◆ Aim of the task ◆
I'd like the records transcribed exactly, leaving the images out.

◆ Stored data entries ◆
##########
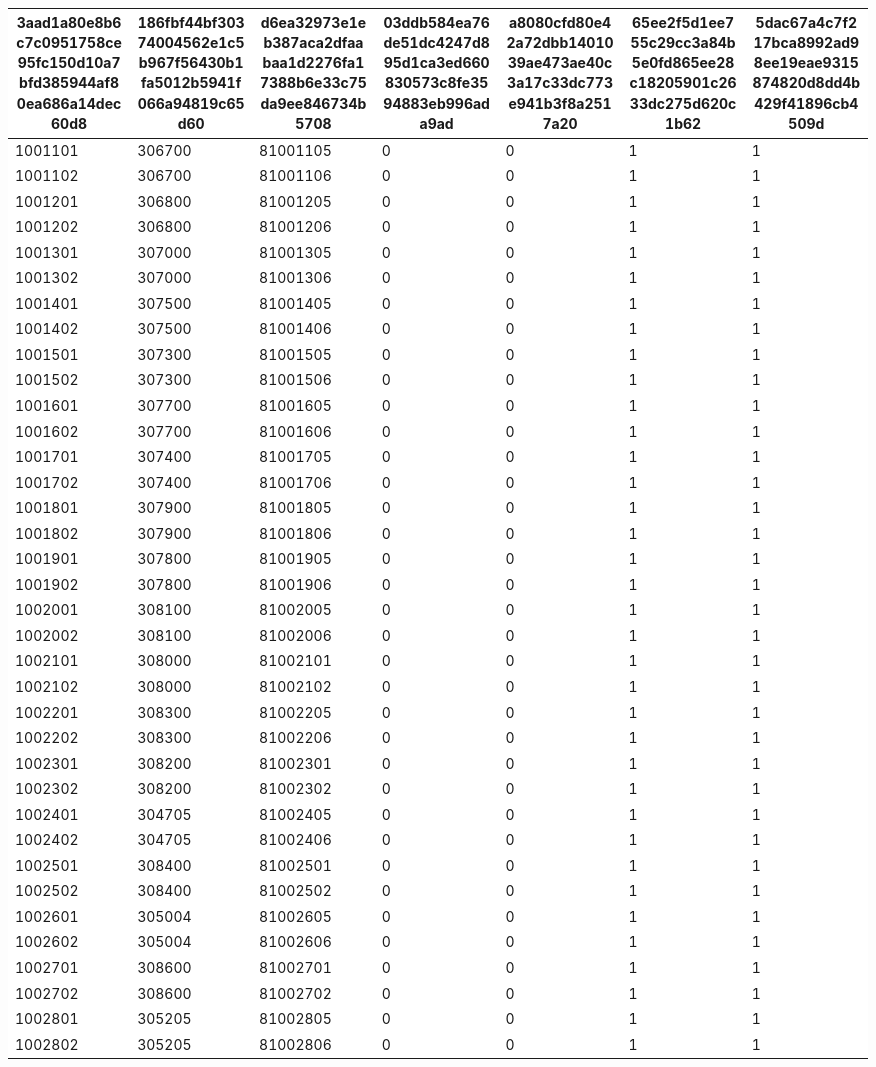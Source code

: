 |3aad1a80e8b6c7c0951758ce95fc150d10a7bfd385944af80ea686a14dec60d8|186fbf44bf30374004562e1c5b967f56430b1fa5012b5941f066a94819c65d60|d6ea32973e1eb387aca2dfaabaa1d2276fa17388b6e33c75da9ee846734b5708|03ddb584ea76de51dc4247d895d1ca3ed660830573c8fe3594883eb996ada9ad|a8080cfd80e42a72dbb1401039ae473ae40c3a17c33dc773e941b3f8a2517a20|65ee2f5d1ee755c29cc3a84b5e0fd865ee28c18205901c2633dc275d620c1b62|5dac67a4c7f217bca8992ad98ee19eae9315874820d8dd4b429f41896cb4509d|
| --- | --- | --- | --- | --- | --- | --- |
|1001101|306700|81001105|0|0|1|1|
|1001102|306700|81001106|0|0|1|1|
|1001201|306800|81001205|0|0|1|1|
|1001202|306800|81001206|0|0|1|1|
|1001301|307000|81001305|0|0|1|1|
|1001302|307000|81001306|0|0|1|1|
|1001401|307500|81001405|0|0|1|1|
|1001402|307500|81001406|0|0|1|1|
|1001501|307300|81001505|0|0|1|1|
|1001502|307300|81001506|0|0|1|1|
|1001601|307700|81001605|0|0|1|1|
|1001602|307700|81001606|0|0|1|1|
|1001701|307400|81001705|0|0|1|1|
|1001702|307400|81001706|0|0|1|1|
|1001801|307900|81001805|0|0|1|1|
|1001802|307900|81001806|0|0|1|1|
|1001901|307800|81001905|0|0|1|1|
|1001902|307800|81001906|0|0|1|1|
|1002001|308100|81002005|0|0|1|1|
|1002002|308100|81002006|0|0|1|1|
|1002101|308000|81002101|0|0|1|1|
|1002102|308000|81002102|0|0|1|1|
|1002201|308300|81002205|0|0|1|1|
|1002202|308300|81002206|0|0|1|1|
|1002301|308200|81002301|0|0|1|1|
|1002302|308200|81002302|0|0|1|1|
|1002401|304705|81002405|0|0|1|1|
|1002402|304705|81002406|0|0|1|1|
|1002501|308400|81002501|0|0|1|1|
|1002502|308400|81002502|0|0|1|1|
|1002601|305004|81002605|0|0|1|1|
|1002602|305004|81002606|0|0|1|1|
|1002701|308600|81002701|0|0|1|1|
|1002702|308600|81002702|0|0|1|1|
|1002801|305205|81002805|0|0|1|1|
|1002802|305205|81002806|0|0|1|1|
##########
◆ Solution to the problem ◆
Source code

: |3aad1a80e8b6c7c0951758ce95fc150d10a7bfd385944af80ea686a14dec60d8|186fbf44bf30374004562e1c5b967f56430b1fa5012b5941f066a94819c65d60|d6ea32973e1eb387aca2dfaabaa1d2276fa17388b6e33c75da9ee846734b5708|03ddb584ea76de51dc4247d895d1ca3ed660830573c8fe3594883eb996ada9ad|a8080cfd80e42a72dbb1401039ae473ae40c3a17c33dc773e941b3f8a2517a20|65ee2f5d1ee755c29cc3a84b5e0fd865ee28c18205901c2633dc275d620c1b62|5dac67a4c7f217bca8992ad98ee19eae9315874820d8dd4b429f41896cb4509d|
| --- | --- | --- | --- | --- | --- | --- |
|1001101|306700|81001105|0|0|1|1|
|1001102|306700|81001106|0|0|1|1|
|1001201|306800|81001205|0|0|1|1|
|1001202|306800|81001206|0|0|1|1|
|1001301|307000|81001305|0|0|1|1|
|1001302|307000|81001306|0|0|1|1|
|1001401|307500|81001405|0|0|1|1|
|1001402|307500|81001406|0|0|1|1|
|1001501|307300|81001505|0|0|1|1|
|1001502|307300|81001506|0|0|1|1|
|1001601|307700|81001605|0|0|1|1|
|1001602|307700|81001606|0|0|1|1|
|1001701|307400|81001705|0|0|1|1|
|1001702|307400|81001706|0|0|1|1|
|1001801|307900|81001805|0|0|1|1|
|1001802|307900|81001806|0|0|1|1|
|1001901|307800|81001905|0|0|1|1|
|1001902|307800|81001906|0|0|1|1|
|1002001|308100|81002005|0|0|1|1|
|1002002|308100|81002006|0|0|1|1|
|1002101|308000|81002101|0|0|1|1|
|1002102|308000|81002102|0|0|1|1|
|1002201|308300|81002205|0|0|1|1|
|1002202|308300|81002206|0|0|1|1|
|1002301|308200|81002301|0|0|1|1|
|1002302|308200|81002302|0|0|1|1|
|1002401|304705|81002405|0|0|1|1|
|1002402|304705|81002406|0|0|1|1|
|1002501|308400|81002501|0|0|1|1|
|1002502|308400|81002502|0|0|1|1|
|1002601|305004|81002605|0|0|1|1|
|1002602|305004|81002606|0|0|1|1|
|1002701|308600|81002701|0|0|1|1|
|1002702|308600|81002702|0|0|1|1|
|1002801|305205|81002805|0|0|1|1|
|1002802|305205|81002806|0|0|1|1|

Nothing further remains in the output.